そんな小島太氏の生年月日は1947年4月11日、出身地は北海道で、馬商と装蹄を生業としていた父のもとに生を受けました。生い立ちを見てみると、幼少のころから草競馬に出場したり、小学校の長期休暇には手伝いとして道営競馬場に出入りしていたりと、馬に慣れ親しんでいた様子を垣間見ることができます。長じて後は中央競馬の騎手に憧れを抱くようになり、騎手養成課程を受験する際には、もし合格しなかった場合は「青函連絡船から飛び降りて死ぬ」という覚悟であったという逸話もあるほど。騎手養成課程時には身長163cm・体重50kgという当時のジョッキーとしては比較的大柄な体を持っていた小島氏は、半ば強迫観念を抱くほどに大きくなることを恐れ、箪笥の中で眠っていたという壮絶なエピソードもあります。

歴代競馬騎手〜小島太の活躍〜

念願かなって騎手となってからは、大舞台でこそ真価を発揮するその騎乗スタイルで数多くのファンを魅了する反面、あまりにも負けっぷりが潔い騎手としても名を馳せました。また、自らを「元祖・不良」と称するなど個性的な言動でも常に注目を集め続け、熱狂的なファンと同時に多くのアンチを抱えてしまったことでも知られています。

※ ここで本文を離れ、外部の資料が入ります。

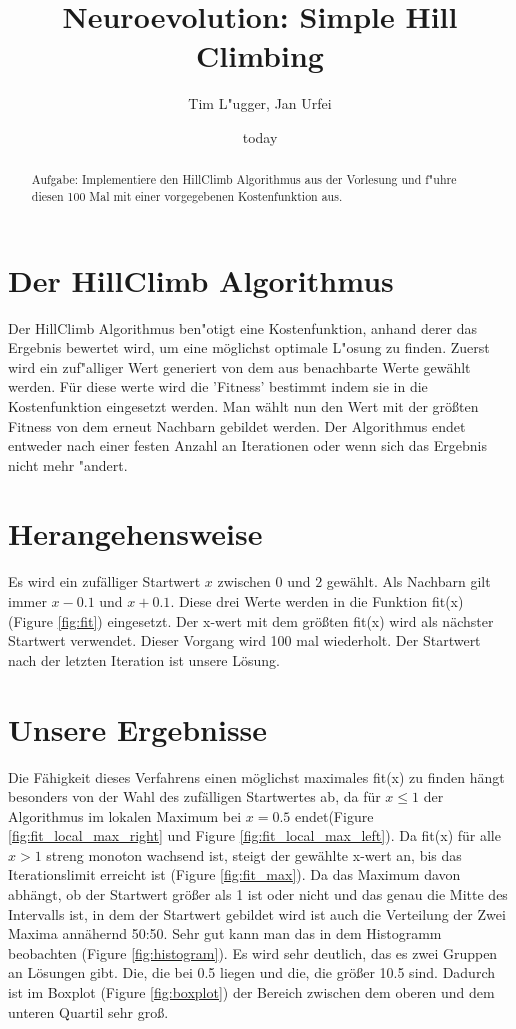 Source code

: \documentclass{hbrs-ecta-report}
\begin{document}

\title{Neuroevolution: Simple Hill Climbing}
\subtitle{}

\author{
\alignauthor
Tim L"ugger, Jan Urfei
}

\date{today}
\maketitle
\begin{abstract}
Aufgabe: Implementiere den HillClimb Algorithmus aus der Vorlesung und f"uhre diesen 100 Mal mit einer vorgegebenen Kostenfunktion aus.
\end{abstract}

\section{Der HillClimb Algorithmus}
Der HillClimb Algorithmus ben"otigt eine Kostenfunktion, anhand derer das Ergebnis bewertet wird, um eine möglichst optimale L"osung zu finden. Zuerst wird ein zuf"alliger Wert generiert von dem aus benachbarte Werte gewählt werden. Für diese werte wird die 'Fitness' bestimmt indem sie in die Kostenfunktion eingesetzt werden. Man wählt nun den Wert mit der größten Fitness von dem erneut Nachbarn gebildet werden. Der Algorithmus endet entweder nach einer festen Anzahl an Iterationen oder wenn sich das Ergebnis nicht mehr "andert.

\section{Herangehensweise}

Es wird ein zufälliger Startwert $x$ zwischen $0$ und $2$ gewählt. Als Nachbarn gilt immer $x - 0.1$ und $x + 0.1$. Diese drei Werte werden in die Funktion fit(x) (Figure \ref{fig:fit}) eingesetzt. Der x-wert mit dem größten fit(x) wird als nächster Startwert verwendet. Dieser Vorgang wird 100 mal wiederholt. Der Startwert nach der letzten Iteration ist unsere Lösung. 



\section{Unsere Ergebnisse}
Die Fähigkeit dieses Verfahrens einen möglichst maximales fit(x) zu finden hängt besonders von der Wahl des zufälligen Startwertes ab, da für $x\leq1$ der Algorithmus im lokalen Maximum bei $x=0.5$ endet(Figure \ref{fig:fit_local_max_right} und Figure \ref{fig:fit_local_max_left}). Da fit(x) für alle $x>1$ streng monoton wachsend ist, steigt der gewählte x-wert 
an, bis das Iterationslimit erreicht ist (Figure \ref{fig:fit_max}). 
Da das Maximum davon abhängt, ob der Startwert größer als 1 ist oder nicht und das genau die Mitte des Intervalls ist, in dem der Startwert gebildet wird ist auch die Verteilung der Zwei Maxima annähernd 50:50. Sehr gut kann man das in dem Histogramm beobachten (Figure \ref{fig:histogram}). Es wird sehr deutlich, das es zwei Gruppen an Lösungen gibt. Die, die bei 0.5 liegen und die, die größer 10.5 sind. Dadurch ist im Boxplot (Figure \ref{fig:boxplot}) der Bereich zwischen dem oberen und dem unteren Quartil sehr groß.
\end{document}
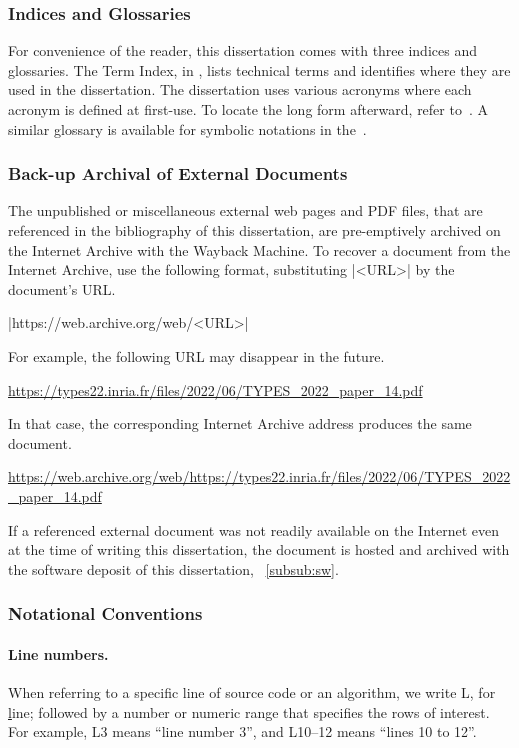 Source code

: \subsubsection{Indices and Glossaries}

For convenience of the reader, this dissertation comes with three indices and glossaries.
The Term Index, in , lists technical terms and identifies where they are used in the dissertation.
The dissertation uses various acronyms where each acronym is defined at first-use.
To locate the long form afterward, refer to~.
A similar glossary is available for symbolic notations in the~.

\subsubsection{Back-up Archival of External Documents}

The unpublished or miscellaneous external web pages and PDF files, that are referenced in the bibliography of this dissertation,
are pre-emptively archived on the Internet Archive with the Wayback Machine.
To recover a document from the Internet Archive, use the following format, substituting \pr|<URL>| by the document's URL\@.
\begin{center}
    \pr|https://web.archive.org/web/<URL>|
\end{center}
For example, the following URL may disappear in the future.
\begin{center}
    \url{https://types22.inria.fr/files/2022/06/TYPES_2022_paper_14.pdf}
\end{center}
In that case, the corresponding Internet Archive address produces the same document.
\begin{center}
    \url{https://web.archive.org/web/https://types22.inria.fr/files/2022/06/TYPES_2022_paper_14.pdf}
\end{center}

If a referenced external document was not readily available on the Internet even at the time of writing this dissertation,
the document is hosted and archived with the software deposit of this dissertation, \cf~\autoref{subsub:sw}.

\subsubsection{Notational Conventions}

\paragraph*{Line numbers.}
When referring to a specific line of source code or an algorithm,
we write L, for \underline{l}ine;
followed by a number or numeric range that specifies the rows of interest.
For example, L3 means \enquote{line number 3}, and L10--12 means \enquote{lines 10 to 12}. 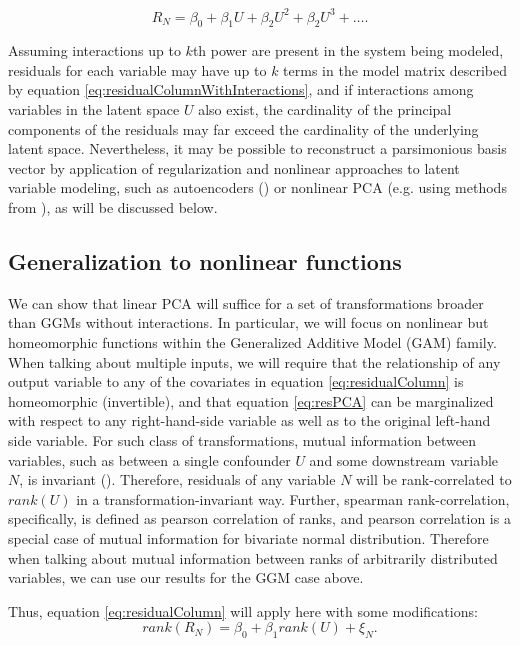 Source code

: \documentclass{article}
\begin{document}
\begin{equation}
R_N = \beta_0 + \beta_1 U + \beta_2 U^2 + \beta_2 U^3 + \dots.
\label{eq:residualColumnWithInteractions}
\end{equation}

Assuming interactions up to $k$th power are present in the system being modeled, residuals for each variable may have up to $k$ terms in the model matrix described by equation \ref{eq:residualColumnWithInteractions}, and if interactions among variables in the latent space $U$ also exist, the cardinality of the principal components of the residuals may far exceed the cardinality of the underlying latent space.  Nevertheless, it may be possible to reconstruct a parsimonious basis vector by application of regularization and nonlinear approaches to latent variable modeling, such as autoencoders (\cite{louizos_causal_2017}) or nonlinear PCA (e.g. using methods from \cite{karatzoglou_kernlab_2004}), as will be discussed below.

\subsection{Generalization to nonlinear functions}
We can show that linear PCA will suffice for a set of transformations broader than GGMs without interactions.  In particular, we will focus on nonlinear but homeomorphic functions within the Generalized Additive Model (GAM) family.  When talking about multiple inputs, we will require that the relationship of any output variable to any of the covariates in equation \ref{eq:residualColumn} is homeomorphic (invertible), and that equation \ref{eq:resPCA} can be marginalized with respect to any right-hand-side variable as well as to the original left-hand side variable.  For such class of transformations, mutual information between variables, such as between a single confounder $U$ and some downstream variable $N$, is invariant (\cite{kraskov_estimating_2004}).  Therefore, residuals of any variable $N$ will be rank-correlated to $rank(U)$ in a transformation-invariant way. Further, spearman rank-correlation, specifically, is defined as pearson correlation of ranks, and pearson correlation is a special case of mutual information for bivariate normal distribution.  Therefore when talking about mutual information between ranks of arbitrarily distributed variables, we can use our results for the GGM case above.

Thus, equation \ref{eq:residualColumn} will apply here with some modifications:
\begin{equation}
rank(R_N) = \beta_0 + \beta_1 rank(U) + \xi_N.
\label{eq:residualColumnRank}
\end{equation}
\end{document}
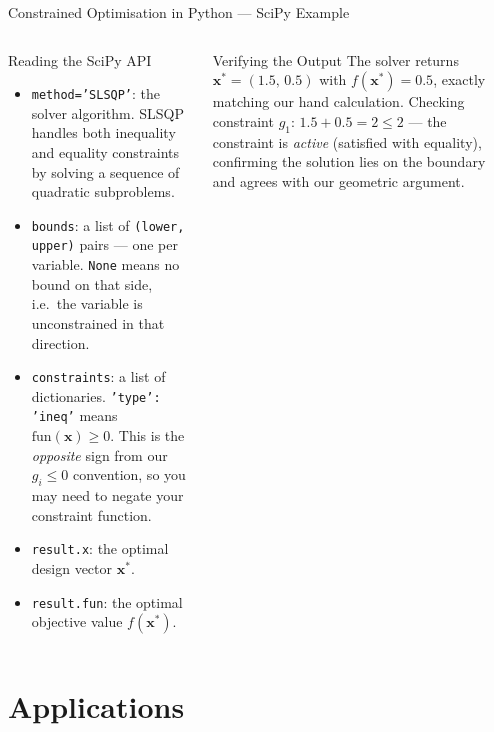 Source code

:\documentclass[aspectratio=169,10pt]{beamer}
\newcommand{\vx}{\mathbf{x}}
\begin{document}
\begin{frame}[fragile]{Constrained Optimisation in Python --- SciPy Example}
\begin{columns}[T]
      \begin{block}{Reading the SciPy API}
        \begin{itemize}
          \item \texttt{method='SLSQP'}: the solver algorithm.  SLSQP handles
            both inequality and equality constraints by solving a sequence of
            quadratic subproblems.
          \item \texttt{bounds}: a list of \texttt{(lower, upper)} pairs ---
            one per variable.  \texttt{None} means no bound on that side,
            i.e.\ the variable is unconstrained in that direction.
          \item \texttt{constraints}: a list of dictionaries.  \texttt{'type':
            'ineq'} means $\text{fun}(\vx) \geq 0$.  This is the
            \emph{opposite} sign from our $g_i \leq 0$ convention, so you
            may need to negate your constraint function.
          \item \texttt{result.x}: the optimal design vector $\vx^*$.
          \item \texttt{result.fun}: the optimal objective value $f(\vx^*)$.
        \end{itemize}
      \end{block}
      \begin{exampleblock}{Verifying the Output}
        The solver returns $\vx^* = (1.5,\, 0.5)$ with $f(\vx^*) = 0.5$,
        exactly matching our hand calculation.  Checking constraint $g_1$:
        $1.5 + 0.5 = 2 \leq 2$ --- the constraint is \emph{active}
        (satisfied with equality), confirming the solution lies on the boundary
        and agrees with our geometric argument.
      \end{exampleblock}
  \end{columns}

\end{frame}

\section{Applications}
\end{document}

その印象的な騎乗スタイルは文化人たちをも惹きつけ、小島太氏には「華のある男」「日本一ピンクの似合う個性派騎手」など、沢山の二つ名が贈られました。
時に予想を裏切るような騎乗で泣かされた馬券師も多かったはずですが、引退式は相性である「フトシ」の大歓声に送られてステッキを置きました。